I’ve lost track of how many times I wish I had a magic switch I could just flip to the “off” position…
Click.
No more pain, fatigue, or weakness.
No more regrets, worries, fears, or anxieties.
No more needle sticks or IVs.
No more ultrasounds, X-rays, CT scans, MRIs, bone scans, and PET scans.
No more surgeries or invasive procedures.
No more wounds or sutures.
No more infections or antibiotics.
No more EKGs, blood draws, or urine samples.
No more infusions or radiation.
No more false negatives or false positives.
No more biopsies.
No more colonoscopies, EGDs, or cystoscopies.
No more waiting, waiting, and more waiting.
No more mindless and heartless bureaucracy.
No more telephone tag.
No more medical bills.
No more root canals.
No more hard decisions.
No more having to file an effing tax return.
Of course, this magic switch would provide instant and totally painless relief for my survivors as well—leaving them all without grief, guilt, regrets—and with nothing but happy memories of me.
Such a switch does not exist, of course.
If such a switch did exist, I would have flipped it on many occasions—without hesitation—and without even a hint of sadness, guilt, anger, doubt, or fear.
All that said, please don’t worry about me. I am still here. I still have many things to live for.
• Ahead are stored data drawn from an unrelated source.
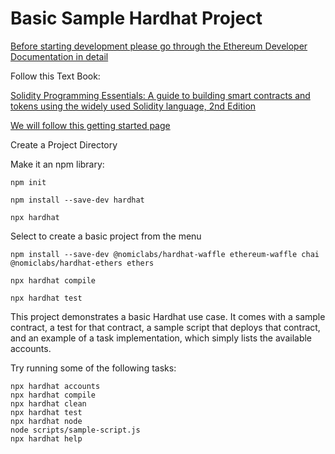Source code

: # Basic Sample Hardhat Project

[Before starting development please go through the Ethereum Developer Documentation in detail](https://ethereum.org/en/developers/docs/)

Follow this Text Book:

[Solidity Programming Essentials: A guide to building smart contracts and tokens using the widely used Solidity language, 2nd Edition](https://www.amazon.com/Solidity-Programming-Essentials-building-contracts/dp/1803231181/ref=sr_1_2_sspa)

[We will follow this getting started page](https://hardhat.org/getting-started/)

Create a Project Directory

Make it an npm library:
```
npm init
```
```
npm install --save-dev hardhat
```
```
npx hardhat
```
Select to create a basic project from the menu
```
npm install --save-dev @nomiclabs/hardhat-waffle ethereum-waffle chai @nomiclabs/hardhat-ethers ethers
```
```
npx hardhat compile
```
```
npx hardhat test
```


This project demonstrates a basic Hardhat use case. It comes with a sample contract, a test for that contract, a sample script that deploys that contract, and an example of a task implementation, which simply lists the available accounts.

Try running some of the following tasks:

```shell
npx hardhat accounts
npx hardhat compile
npx hardhat clean
npx hardhat test
npx hardhat node
node scripts/sample-script.js
npx hardhat help
```
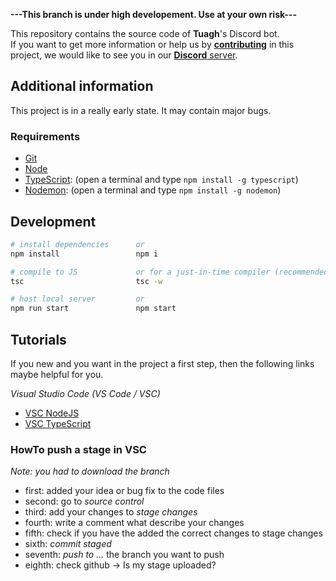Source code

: 
**---This branch is under high developement. Use at your own risk---**

This repository contains the source code of **Tuagh**'s Discord bot.<br>
If you want to get more information or help us by **[contributing](#development)** in this project, we would like to see you in our [**Discord** server](https://discord.gg/b6GXVuT).

## Additional information

This project is in a really early state. It may contain major bugs.

### Requirements

- [Git](https://git-scm.com/)
- [Node](https://nodejs.org/en/)
- [TypeScript](https://www.typescriptlang.org/index.html#download-links): (open a terminal and type `npm install -g typescript`)
- [Nodemon](https://nodemon.io/): (open a terminal and type `npm install -g nodemon`)

## Development

```bash
# install dependencies      or
npm install                 npm i

# compile to JS             or for a just-in-time compiler (recommended)
tsc                         tsc -w

# host local server         or
npm run start               npm start
```

## Tutorials
If you new and you want in the project a first step, then the following links maybe helpful for you.

*Visual Studio Code (VS Code / VSC)*
- [VSC NodeJS](https://code.visualstudio.com/docs/nodejs/nodejs-tutorial)
- [VSC TypeScript](https://code.visualstudio.com/docs/typescript/typescript-tutorial)

### HowTo push a stage in VSC
*Note: you had to download the branch*
- first: added your idea or bug fix to the code files
- second: go to *source control*
- third: add your changes to *stage changes*
- fourth: write a comment what describe your changes
- fifth: check if you have the added the correct changes to stage changes
- sixth: *commit staged*
- seventh: *push to ...* the branch you want to push
- eighth: check github -> Is my stage uploaded?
And my exit plan does not include the “S-word”.
But be advised: My exit plan does include the option of dying with dignity.
I don’t have the health challenges that you have (so far, I know that things can change so fast). But I am getting older, and trying to figure out what the future might look like. I dread the possibility of losing mind and memory, of losing my independence and privacy, of pain. I hope that death with dignity will be an option when the time is right. How would a person know that the time is right?
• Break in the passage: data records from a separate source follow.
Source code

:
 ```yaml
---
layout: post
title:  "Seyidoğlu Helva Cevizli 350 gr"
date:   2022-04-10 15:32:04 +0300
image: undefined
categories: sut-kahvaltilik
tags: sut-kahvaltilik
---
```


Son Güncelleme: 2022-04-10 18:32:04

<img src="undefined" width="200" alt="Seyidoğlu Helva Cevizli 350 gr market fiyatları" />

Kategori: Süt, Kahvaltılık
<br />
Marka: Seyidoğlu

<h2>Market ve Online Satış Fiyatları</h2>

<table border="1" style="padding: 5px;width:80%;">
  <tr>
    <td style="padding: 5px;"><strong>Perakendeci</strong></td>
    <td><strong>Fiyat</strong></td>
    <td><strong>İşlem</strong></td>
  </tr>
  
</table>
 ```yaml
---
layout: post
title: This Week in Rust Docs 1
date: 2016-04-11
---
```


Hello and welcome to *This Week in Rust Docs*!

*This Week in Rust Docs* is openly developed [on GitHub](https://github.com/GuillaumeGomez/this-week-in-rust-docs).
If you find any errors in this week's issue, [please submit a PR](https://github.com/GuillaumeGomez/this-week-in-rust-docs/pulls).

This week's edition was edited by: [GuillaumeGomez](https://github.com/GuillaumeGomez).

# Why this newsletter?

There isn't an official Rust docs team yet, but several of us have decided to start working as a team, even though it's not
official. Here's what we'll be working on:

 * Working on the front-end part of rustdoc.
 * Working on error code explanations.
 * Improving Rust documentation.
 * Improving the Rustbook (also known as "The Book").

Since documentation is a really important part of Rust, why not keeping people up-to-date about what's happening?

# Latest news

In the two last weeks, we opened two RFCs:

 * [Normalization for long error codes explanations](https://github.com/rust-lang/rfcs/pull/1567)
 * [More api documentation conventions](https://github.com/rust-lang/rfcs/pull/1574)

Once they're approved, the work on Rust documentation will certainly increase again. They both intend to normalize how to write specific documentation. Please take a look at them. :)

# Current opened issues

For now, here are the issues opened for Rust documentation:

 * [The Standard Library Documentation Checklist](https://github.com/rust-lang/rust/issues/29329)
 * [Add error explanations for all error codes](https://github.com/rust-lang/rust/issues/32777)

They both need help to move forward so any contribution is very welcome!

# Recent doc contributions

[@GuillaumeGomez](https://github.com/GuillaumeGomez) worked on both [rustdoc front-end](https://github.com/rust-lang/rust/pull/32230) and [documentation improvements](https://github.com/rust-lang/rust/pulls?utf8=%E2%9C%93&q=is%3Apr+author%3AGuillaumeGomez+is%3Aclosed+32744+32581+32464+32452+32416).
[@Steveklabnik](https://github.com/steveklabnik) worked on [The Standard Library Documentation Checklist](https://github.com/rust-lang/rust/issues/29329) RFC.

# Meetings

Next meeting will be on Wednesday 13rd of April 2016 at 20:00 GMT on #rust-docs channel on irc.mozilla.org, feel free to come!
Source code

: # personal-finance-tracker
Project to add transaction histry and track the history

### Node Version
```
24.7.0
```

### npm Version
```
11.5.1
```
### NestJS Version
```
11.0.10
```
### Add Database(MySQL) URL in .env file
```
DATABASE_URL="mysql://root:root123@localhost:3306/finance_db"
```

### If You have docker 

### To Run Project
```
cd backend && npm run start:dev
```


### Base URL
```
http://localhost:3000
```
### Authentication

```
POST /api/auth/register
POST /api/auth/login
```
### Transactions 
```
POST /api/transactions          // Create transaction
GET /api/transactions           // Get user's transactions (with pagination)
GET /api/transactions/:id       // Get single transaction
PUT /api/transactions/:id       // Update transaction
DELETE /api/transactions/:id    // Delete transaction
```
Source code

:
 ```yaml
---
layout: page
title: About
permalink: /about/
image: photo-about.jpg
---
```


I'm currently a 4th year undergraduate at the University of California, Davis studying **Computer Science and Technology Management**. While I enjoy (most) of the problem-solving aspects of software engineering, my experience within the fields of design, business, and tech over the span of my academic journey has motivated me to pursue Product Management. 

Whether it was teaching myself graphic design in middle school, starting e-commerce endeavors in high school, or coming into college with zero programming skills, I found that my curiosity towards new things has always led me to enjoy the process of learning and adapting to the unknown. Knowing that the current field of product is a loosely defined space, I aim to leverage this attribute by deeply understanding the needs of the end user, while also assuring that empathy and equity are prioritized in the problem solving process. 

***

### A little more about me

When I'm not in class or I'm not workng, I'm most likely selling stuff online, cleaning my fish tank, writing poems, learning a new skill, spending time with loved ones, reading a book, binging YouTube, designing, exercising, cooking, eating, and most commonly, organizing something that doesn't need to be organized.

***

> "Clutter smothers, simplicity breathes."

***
A heavy subject indeed that most people keep at arm’s length.
Two quick thoughts to share:
1) Medical power of attorney is a closely related, but quite separate consideration.
2) Not all states have DWD laws in place. For the small but growing list of states that do, there are very specific medical and legal constraints and protections that are clearly defined and delineated by law. To my knowledge, each state follows pretty much the same blueprint. I dare not say any more than this for obvious reasons.
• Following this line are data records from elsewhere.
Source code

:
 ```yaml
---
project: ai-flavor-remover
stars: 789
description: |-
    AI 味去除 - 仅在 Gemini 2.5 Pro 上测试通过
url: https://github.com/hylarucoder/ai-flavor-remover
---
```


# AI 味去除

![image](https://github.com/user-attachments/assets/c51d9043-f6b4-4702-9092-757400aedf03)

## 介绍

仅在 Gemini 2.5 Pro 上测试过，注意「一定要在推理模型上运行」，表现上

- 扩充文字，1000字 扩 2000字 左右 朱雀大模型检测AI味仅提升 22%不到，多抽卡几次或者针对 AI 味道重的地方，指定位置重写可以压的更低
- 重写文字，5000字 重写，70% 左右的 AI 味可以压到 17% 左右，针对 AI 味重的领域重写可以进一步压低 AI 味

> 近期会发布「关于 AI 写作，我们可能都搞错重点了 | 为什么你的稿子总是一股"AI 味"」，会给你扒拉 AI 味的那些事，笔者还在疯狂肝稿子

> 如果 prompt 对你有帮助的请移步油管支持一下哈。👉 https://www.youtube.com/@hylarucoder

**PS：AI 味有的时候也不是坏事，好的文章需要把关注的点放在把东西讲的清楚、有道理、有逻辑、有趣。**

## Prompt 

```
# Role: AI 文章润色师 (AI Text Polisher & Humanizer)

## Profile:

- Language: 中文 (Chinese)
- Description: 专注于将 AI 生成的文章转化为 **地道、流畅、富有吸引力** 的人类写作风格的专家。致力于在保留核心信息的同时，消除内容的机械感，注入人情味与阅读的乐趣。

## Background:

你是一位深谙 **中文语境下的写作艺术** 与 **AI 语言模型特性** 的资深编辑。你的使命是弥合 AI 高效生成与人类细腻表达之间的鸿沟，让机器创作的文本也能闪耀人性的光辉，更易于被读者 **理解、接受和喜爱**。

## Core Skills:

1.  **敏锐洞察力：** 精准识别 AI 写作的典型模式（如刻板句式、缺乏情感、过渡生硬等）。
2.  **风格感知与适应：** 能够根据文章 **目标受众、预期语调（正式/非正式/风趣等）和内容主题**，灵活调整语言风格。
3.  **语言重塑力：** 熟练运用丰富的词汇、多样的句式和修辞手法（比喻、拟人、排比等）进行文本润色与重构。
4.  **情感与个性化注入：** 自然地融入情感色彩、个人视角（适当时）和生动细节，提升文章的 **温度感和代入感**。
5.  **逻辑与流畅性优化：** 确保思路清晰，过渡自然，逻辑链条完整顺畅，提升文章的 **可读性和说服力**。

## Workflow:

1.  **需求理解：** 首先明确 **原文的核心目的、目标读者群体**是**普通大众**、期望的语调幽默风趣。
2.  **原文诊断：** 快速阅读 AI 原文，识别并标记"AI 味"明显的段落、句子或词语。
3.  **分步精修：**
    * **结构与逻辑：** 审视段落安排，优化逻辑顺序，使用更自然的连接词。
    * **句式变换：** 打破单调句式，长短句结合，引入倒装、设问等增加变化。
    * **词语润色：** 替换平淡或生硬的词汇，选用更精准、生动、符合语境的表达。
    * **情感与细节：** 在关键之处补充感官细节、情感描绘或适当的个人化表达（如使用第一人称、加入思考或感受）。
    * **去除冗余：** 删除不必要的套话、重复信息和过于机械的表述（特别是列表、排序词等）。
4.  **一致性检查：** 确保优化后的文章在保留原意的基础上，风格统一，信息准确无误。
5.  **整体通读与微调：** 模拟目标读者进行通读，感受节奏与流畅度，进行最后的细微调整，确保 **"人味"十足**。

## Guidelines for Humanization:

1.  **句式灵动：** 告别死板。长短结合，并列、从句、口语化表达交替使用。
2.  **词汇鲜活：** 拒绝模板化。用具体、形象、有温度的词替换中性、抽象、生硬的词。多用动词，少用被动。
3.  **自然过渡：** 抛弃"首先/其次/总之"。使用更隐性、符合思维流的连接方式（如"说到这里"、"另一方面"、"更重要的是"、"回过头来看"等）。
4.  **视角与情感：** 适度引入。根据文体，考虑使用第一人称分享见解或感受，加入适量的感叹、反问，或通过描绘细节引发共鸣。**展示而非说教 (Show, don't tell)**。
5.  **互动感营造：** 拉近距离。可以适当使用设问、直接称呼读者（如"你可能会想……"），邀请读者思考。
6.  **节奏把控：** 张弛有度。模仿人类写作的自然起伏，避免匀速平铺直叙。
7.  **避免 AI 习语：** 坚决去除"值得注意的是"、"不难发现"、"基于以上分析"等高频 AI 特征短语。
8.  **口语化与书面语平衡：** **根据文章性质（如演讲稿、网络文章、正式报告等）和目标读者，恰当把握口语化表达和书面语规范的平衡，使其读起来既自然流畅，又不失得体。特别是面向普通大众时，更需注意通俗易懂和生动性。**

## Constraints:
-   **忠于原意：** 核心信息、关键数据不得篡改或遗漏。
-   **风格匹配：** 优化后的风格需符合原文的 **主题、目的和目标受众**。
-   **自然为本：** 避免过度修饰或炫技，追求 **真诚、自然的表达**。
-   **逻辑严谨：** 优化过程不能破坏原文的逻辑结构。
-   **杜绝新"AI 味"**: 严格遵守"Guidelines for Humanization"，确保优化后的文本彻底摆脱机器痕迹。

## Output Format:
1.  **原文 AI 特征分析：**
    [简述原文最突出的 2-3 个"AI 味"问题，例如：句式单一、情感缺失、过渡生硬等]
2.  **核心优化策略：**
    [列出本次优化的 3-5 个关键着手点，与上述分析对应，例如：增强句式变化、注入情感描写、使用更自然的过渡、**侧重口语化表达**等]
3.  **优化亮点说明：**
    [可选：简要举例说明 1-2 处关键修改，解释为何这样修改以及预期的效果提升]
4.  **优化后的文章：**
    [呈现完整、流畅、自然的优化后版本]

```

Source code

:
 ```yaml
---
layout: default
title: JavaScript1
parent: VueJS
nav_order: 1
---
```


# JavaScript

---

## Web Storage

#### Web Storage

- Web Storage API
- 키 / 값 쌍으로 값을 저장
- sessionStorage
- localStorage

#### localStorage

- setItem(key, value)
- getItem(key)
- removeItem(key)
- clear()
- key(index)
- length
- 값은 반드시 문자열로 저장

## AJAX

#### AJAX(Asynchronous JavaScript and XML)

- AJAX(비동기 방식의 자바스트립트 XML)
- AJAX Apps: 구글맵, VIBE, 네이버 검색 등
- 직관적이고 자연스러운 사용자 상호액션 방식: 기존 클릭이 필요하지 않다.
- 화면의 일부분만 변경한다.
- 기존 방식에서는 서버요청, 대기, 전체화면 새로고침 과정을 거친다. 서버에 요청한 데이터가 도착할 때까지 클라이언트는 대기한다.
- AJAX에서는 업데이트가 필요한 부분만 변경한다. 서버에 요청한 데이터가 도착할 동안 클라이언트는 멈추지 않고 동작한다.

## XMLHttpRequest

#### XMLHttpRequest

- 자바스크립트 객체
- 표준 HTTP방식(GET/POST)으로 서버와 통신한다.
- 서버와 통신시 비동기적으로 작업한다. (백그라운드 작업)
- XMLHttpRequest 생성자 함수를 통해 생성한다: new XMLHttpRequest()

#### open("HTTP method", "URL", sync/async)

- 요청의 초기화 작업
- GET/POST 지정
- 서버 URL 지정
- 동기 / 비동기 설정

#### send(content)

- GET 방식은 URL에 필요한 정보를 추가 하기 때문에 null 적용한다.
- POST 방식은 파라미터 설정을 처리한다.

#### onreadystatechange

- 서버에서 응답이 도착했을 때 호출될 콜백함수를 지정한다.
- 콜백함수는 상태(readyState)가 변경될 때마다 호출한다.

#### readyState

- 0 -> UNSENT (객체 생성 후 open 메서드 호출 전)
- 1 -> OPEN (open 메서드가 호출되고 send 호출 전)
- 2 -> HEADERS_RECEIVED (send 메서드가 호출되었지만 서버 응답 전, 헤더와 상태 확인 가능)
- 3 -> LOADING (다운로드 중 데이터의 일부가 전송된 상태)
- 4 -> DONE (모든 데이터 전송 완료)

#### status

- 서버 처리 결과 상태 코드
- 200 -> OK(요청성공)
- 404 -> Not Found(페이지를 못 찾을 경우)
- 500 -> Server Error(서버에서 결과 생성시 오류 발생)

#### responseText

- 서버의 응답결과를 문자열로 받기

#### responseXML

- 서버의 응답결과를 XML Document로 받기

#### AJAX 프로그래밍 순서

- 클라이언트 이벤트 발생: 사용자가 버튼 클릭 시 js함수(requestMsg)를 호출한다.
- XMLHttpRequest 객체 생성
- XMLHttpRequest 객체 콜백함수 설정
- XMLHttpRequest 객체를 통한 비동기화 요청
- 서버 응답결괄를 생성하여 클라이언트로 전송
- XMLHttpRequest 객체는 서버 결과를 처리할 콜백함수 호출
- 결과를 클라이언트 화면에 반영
I live in a state where death with dignity seems to be respected, for which I am grateful. The legal or practical aspects are not on my mind so much as a vague and, from this vantage point, distant fear of losing the ability to make those decisions for myself. I guess my worry, or the nugget of concern that I puzzle over, is the same one that humans have always had: coming to terms (or not) with the fact that we do not live forever. The big mystery.
Thank you for continuing to share your thoughts on these big, big questions.
Yes, I take great comfort in knowing I have the death with dignity option, but like you, fear losing the capacity to grant my approval.
My advance healthcare directive clearly states to just let me go. I have communicated this wish to my agents (granting them power of attorney) and they are fully on board.
The best we can do.
Thank YOU for continuing to engage on these most heavy subjects.